··· Data shown ···
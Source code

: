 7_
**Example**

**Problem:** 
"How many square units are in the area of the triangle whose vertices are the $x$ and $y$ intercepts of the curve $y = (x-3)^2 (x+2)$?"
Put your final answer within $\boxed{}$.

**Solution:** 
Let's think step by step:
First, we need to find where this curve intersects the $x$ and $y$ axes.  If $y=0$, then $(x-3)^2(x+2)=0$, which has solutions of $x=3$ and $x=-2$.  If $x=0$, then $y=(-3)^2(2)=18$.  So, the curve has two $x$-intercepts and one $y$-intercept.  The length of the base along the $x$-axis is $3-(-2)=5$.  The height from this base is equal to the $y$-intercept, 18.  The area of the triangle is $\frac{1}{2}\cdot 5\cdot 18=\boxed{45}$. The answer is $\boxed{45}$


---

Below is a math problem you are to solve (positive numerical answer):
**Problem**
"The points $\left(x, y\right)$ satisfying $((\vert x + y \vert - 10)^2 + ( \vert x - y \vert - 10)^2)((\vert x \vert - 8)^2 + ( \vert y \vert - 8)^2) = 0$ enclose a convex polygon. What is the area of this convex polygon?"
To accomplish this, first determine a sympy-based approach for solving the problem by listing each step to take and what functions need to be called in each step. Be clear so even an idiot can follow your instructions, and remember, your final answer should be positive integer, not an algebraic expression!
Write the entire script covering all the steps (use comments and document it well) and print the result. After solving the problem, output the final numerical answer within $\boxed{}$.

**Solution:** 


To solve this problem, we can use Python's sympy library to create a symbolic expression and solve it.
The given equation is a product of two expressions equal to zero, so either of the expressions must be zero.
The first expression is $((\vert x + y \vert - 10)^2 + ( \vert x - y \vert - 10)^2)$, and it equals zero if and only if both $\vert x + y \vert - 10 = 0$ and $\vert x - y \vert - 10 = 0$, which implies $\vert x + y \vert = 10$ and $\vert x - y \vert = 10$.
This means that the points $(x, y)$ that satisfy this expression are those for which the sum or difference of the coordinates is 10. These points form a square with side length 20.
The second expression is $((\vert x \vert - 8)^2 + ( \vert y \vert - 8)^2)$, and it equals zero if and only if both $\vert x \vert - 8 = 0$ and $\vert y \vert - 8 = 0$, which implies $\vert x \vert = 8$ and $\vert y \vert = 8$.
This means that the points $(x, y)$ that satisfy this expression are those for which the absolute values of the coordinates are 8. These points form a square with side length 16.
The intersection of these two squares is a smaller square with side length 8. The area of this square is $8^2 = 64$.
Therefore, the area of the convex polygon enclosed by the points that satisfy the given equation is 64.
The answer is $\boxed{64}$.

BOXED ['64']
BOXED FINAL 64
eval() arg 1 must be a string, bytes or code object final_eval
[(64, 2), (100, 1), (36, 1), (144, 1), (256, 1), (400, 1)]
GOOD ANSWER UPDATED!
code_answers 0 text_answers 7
···
**Assignment:**
Collect every line from the records above that contains the word "equation".

**Task answer:**
The given equation is a product of two expressions equal to zero, so either of the expressions must be zero.
Therefore, the area of the convex polygon enclosed by the points that satisfy the given equation is 64.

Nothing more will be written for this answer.